Although it is a benign lesion, distant metastasis has been reported in rare cases, and local recurrence is observed in incomplete resected tumors (7). Serum phosphate and FGF-23 levels should be monitored in the postoperative period for the possibility of distant metastasis and local recurrence (8).
Conclusion
PMTs are extremely rare neoplasms with diverse clinical manifestations and histopathological features. Due to the limited awareness among clinicians and pathologists, significant challenges and delays can occur in diagnosis. The variability in biopsy findings further complicates the diagnostic process, especially in small biopsy specimens, where a definitive diagnosis may not always be possible. This, in turn, contributes to diagnostic delays. In this case report, we aim to enhance awareness among clinicians and pathologists by presenting a comprehensive review of the clinical, radiological, and pathological characteristics of PMTs.
Main Points
• Phosphaturic mesenchymal tumor is a rare benign neoplasm that is mostly located in the soft tissue and the bone.

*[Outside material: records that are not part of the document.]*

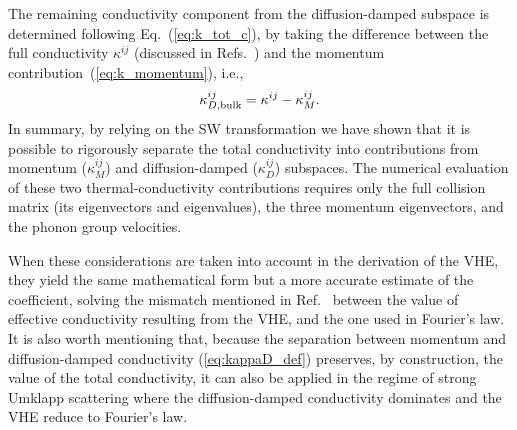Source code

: \documentclass[
prb,
twocolumn,
superscriptaddress,
 amsmath,amssymb,
 aps,
longbibliography,
]{revtex4-2}
\begin{document}
The remaining conductivity component from the diffusion-damped subspace is determined following Eq.~(\ref{eq:k_tot_c}),
by taking the difference between the full conductivity $\kappa^{ij}$ (discussed in Refs.~\cite{cepellotti_thermal_2016,Simoncelli2020}) and the momentum contribution~(\ref{eq:k_momentum}), i.e.,
\begin{equation}
	{\kappa}^{ij}_{D, \rm bulk}={\kappa}^{ij}-\kappa^{ij}_{M}.
	\label{eq:kappaD_def}
\end{equation}
In summary, by relying on the SW transformation we have shown that it is possible to rigorously separate the total conductivity into contributions from momentum ($\kappa^{ij}_{M}$) and diffusion-damped ($\kappa^{ij}_{D}$) subspaces.
The numerical evaluation of these two thermal-conductivity contributions requires only the full collision matrix (its eigenvectors and eigenvalues), the three momentum eigenvectors, and the phonon group velocities.

When these considerations are taken into account in the derivation of the VHE, they yield the same mathematical form but a more accurate estimate of the coefficient, solving the mismatch mentioned in Ref.~\cite{Simoncelli2020} between the value of effective conductivity resulting from the VHE, and the one used in Fourier's law.
It is also worth mentioning that,
because the separation between momentum and diffusion-damped conductivity (\ref{eq:kappaD_def}) preserves, by construction, the value of the total conductivity, it can also be applied in the regime of strong Umklapp scattering where the diffusion-damped conductivity dominates and the VHE reduce to Fourier's law.
\end{document}
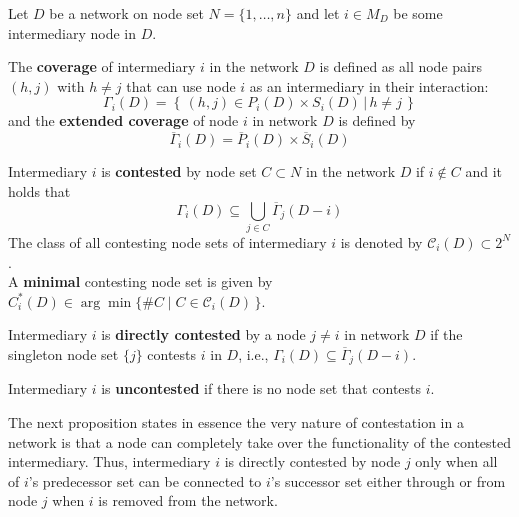 \begin{definition} \label{Contested}
Let $D$ be a network on node set $N=\{1, \ldots ,n\}$ and let $i \in M_D$ be some intermediary node in $D$.
\begin{abet}
\item The \textbf{coverage} of intermediary $i$ in the network $D$ is defined as all node pairs $(h,j)$ with $h \neq j$ that can use node $i$ as an intermediary in their interaction:
\begin{equation}
	\Gamma_i (D) = \left\{ \left. \, (h,j) \in P_i (D) \times S_i (D) \, \right| \, h \neq j \, \right\}
\end{equation}
and the \textbf{extended coverage} of node $i$ in network $D$ is defined by
\begin{equation}
	\overline{\Gamma}_i (D) = \overline{P}_i (D) \times \overline{S}_i (D)
\end{equation}
\item Intermediary $i$ is \textbf{contested} by node set $C \subset N$ in the network $D$ if $i \notin C$ and it holds that
\begin{equation} \label{Group Contested}
\Gamma_i (D) \subseteq \bigcup_{j \in C} \overline{\Gamma}_j (D-i)
\end{equation}
The class of all contesting node sets of intermediary $i$ is denoted by $\mathcal{C}_i (D) \subset 2^N$.
\\
A \textbf{minimal} contesting node set is given by $C_{i}^{*}(D) \in \arg \min \{ \# C \mid C \in \mathcal{C}_{i} (D) \, \}$.

\item Intermediary $i$ is \textbf{directly contested} by a node $j \neq i$ in network $D$ if the singleton node set $\{ j \}$ contests $i$ in $D$, i.e., $\Gamma_i (D) \subseteq \overline{\Gamma}_j (D-i)$.

\item Intermediary $i$ is \textbf{uncontested} if there is no node set that contests $i$.
\end{abet}
\end{definition}

\noindent
The next proposition states in essence the very nature of contestation in a network is that a node can completely take over the functionality of the contested intermediary. Thus, intermediary $i$ is directly contested by node $j$ only when all of $i$'s predecessor set can be connected to $i$'s successor set either through or from node $j$ when $i$ is removed from the network.

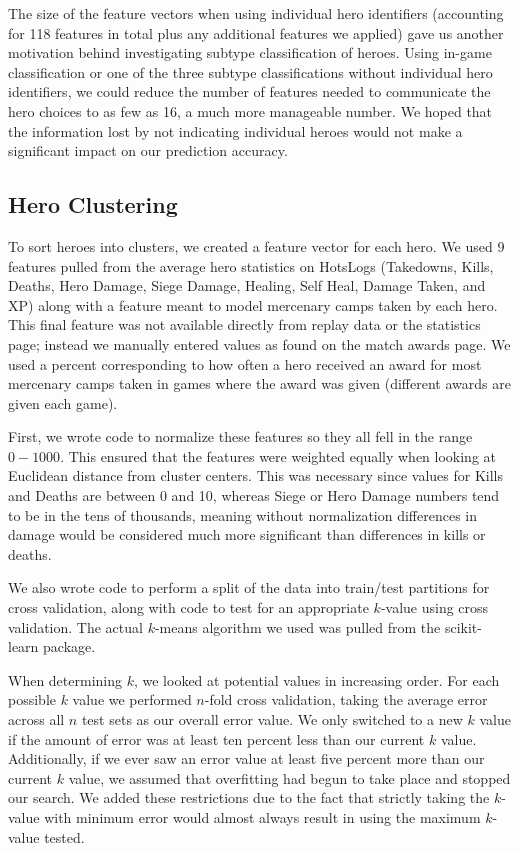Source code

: \documentclass[11pt,letterpaper]{article}
\begin{document}
The size of the feature vectors when using individual hero identifiers (accounting for 118 features in total plus any additional features we applied) gave us another motivation behind investigating subtype classification of heroes. Using in-game classification or one of the three subtype classifications without individual hero identifiers, we could reduce the number of features needed to communicate the hero choices to as few as 16, a much more manageable number. We hoped that the information lost by not indicating individual heroes would not make a significant impact on our prediction accuracy.

\subsection{Hero Clustering}

To sort heroes into clusters, we created a feature vector for each hero. We used 9 features pulled from the average hero statistics on HotsLogs (Takedowns, Kills, Deaths, Hero Damage, Siege Damage, Healing, Self Heal, Damage Taken, and XP) along with a feature meant to model mercenary camps taken by each hero. This final feature was not available directly from replay data or the statistics page; instead we manually entered values as found on the match awards page. We used a percent corresponding to how often a hero received an award for most mercenary camps taken in games where the award was given (different awards are given each game). 

First, we wrote code to normalize these features so they all fell in the range $0-1000$. This ensured that the features were weighted equally when looking at Euclidean distance from cluster centers. This was necessary since values for Kills and Deaths are between 0 and 10, whereas Siege or Hero Damage numbers tend to be in the tens of thousands, meaning without normalization differences in damage would be considered much more significant than differences in kills or deaths.

We also wrote code to perform a split of the data into train/test partitions for cross validation, along with code to test for an appropriate $k$-value using cross validation. The actual $k$-means algorithm we used was pulled from the scikit-learn package.

When determining $k$, we looked at potential values in increasing order. For each possible $k$ value we performed $n$-fold cross validation, taking the average error across all $n$ test sets as our overall error value. We only switched to a new $k$ value if the amount of error was at least ten percent less than our current $k$ value. Additionally, if we ever saw an error value at least five percent more than our current $k$ value, we assumed that overfitting had begun to take place and stopped our search. We added these restrictions due to the fact that strictly taking the $k$-value with minimum error would almost always result in using the maximum $k$-value tested.
\end{document}
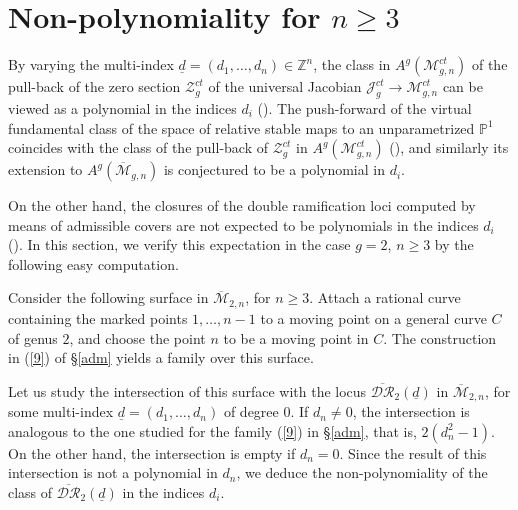 \documentclass[10pt]{amsart}
\theoremstyle{definition}
\begin{document}
\appendix

\section{\texorpdfstring{Non-polynomiality for $n\geq 3$}{Non-polynomiality}}

By varying the multi-index $\underline{d}=(d_1,\dots,d_n)\in\mathbb{Z}^n$, 
the class in $A^g({\mathcal{M}}_{g,n}^{ct})$ of the pull-back of the zero section ${\mathcal{Z}}_g^{ct}$ of the universal Jacobian $\mathcal{J}^{ct}_g\rightarrow {\mathcal{M}}_{g,n}^{ct}$ can be viewed as a polynomial in the indices $d_i$ (\cite{Hain}). The push-forward of the virtual fundamental class of the space of relative stable maps to an unparametrized $\mathbb{P}^1$ coincides with the class of the pull-back of ${\mathcal{Z}}_g^{ct}$ in $A^g({\mathcal{M}}_{g,n}^{ct})$ (\cite{MR2864866}), and similarly its extension to $A^g({\overline{\mathcal{M}}}_{g,n})$ is conjectured to be a polynomial in $d_i$.

On the other hand, the closures of the double ramification loci computed by means of admissible covers are not expected to be polynomials in the indices $d_i$ (\cite{BSSZ}). In this section, we verify this expectation in the case $g=2$, $n\geq 3$ by the following easy computation.

Consider the following surface in ${\overline{\mathcal{M}}}_{2,n}$, for $n\geq 3$. Attach a rational curve containing the marked points $1,\dots,n-1$ to a moving point on a general curve $C$ of genus $2$, and choose the point $n$ to be a moving point in $C$. 
The construction in (\ref{9}) of \S \ref{adm} yields a family over this surface.

Let us study the intersection of this surface with the locus $\overline{\mathcal{DR}}_2(\underline{d})$ in ${\overline{\mathcal{M}}}_{2,n}$, for some multi-index $\underline{d}=(d_1,\dots,d_n)$ of degree $0$. If $d_n\not= 0$, the intersection is analogous to the one studied for the family (\ref{9}) in \S \ref{adm}, that is, $2(d_n^2-1)$. On the other hand, the intersection is empty if $d_n=0$. Since the result of this intersection is not a polynomial in $d_n$, we deduce the non-polynomiality of the class of $\overline{\mathcal{DR}}_2(\underline{d})$ in the indices $d_i$.



\end{document}
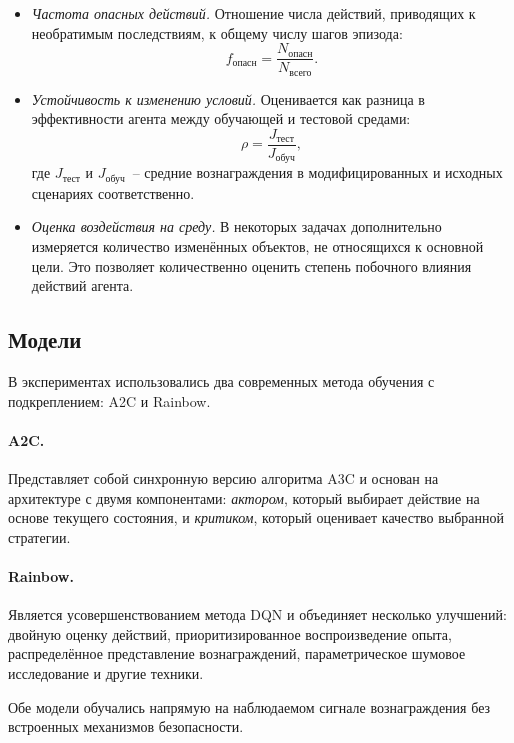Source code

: \begin{itemize}
    \item \emph{Частота опасных действий.}  
    Отношение числа действий, приводящих к необратимым последствиям, к общему числу шагов эпизода:
    \begin{equation}
        f_{\text{опасн}} = \frac{N_{\text{опасн}}}{N_{\text{всего}}}.
    \end{equation}

    \item \emph{Устойчивость к изменению условий.}  
    Оценивается как разница в эффективности агента между обучающей и тестовой средами:
    \begin{equation}
        \rho = \frac{J_{\text{тест}}}{J_{\text{обуч}}},
    \end{equation}
    где $J_{\text{тест}}$ и $J_{\text{обуч}}$~-- средние вознаграждения в модифицированных и исходных сценариях соответственно. 

    \item \emph{Оценка воздействия на среду.}  
    В некоторых задачах дополнительно измеряется количество изменённых объектов, не относящихся к основной цели. Это позволяет количественно оценить степень побочного влияния действий агента.
\end{itemize}


\subsection{Модели}


В экспериментах использовались два современных метода обучения с подкреплением: A2C и Rainbow.  

\paragraph{A2C.} Представляет собой синхронную версию алгоритма A3C и основан на архитектуре с двумя компонентами: \emph{актором}, который выбирает действие на основе текущего состояния, и \emph{критиком}, который оценивает качество выбранной стратегии.  

\paragraph{Rainbow.} Является усовершенствованием метода DQN и объединяет несколько улучшений: двойную оценку действий, приоритизированное воспроизведение опыта, распределённое представление вознаграждений, параметрическое шумовое исследование и другие техники.  

Обе модели обучались напрямую на наблюдаемом сигнале вознаграждения без встроенных механизмов безопасности.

• The head and neck region accounts for approximately 5% of the cases, and the most common tumor location in this region is the sinonasal tract.
• Clinicians, surgeons, and pathologists often have limited awareness of this condition, particularly when it presents in rare locations like the sinonasal tract.
• Although it is a benign lesion, distant metastasis has been reported in rare cases.
• Total excision of the lesion usually provides effective treatment.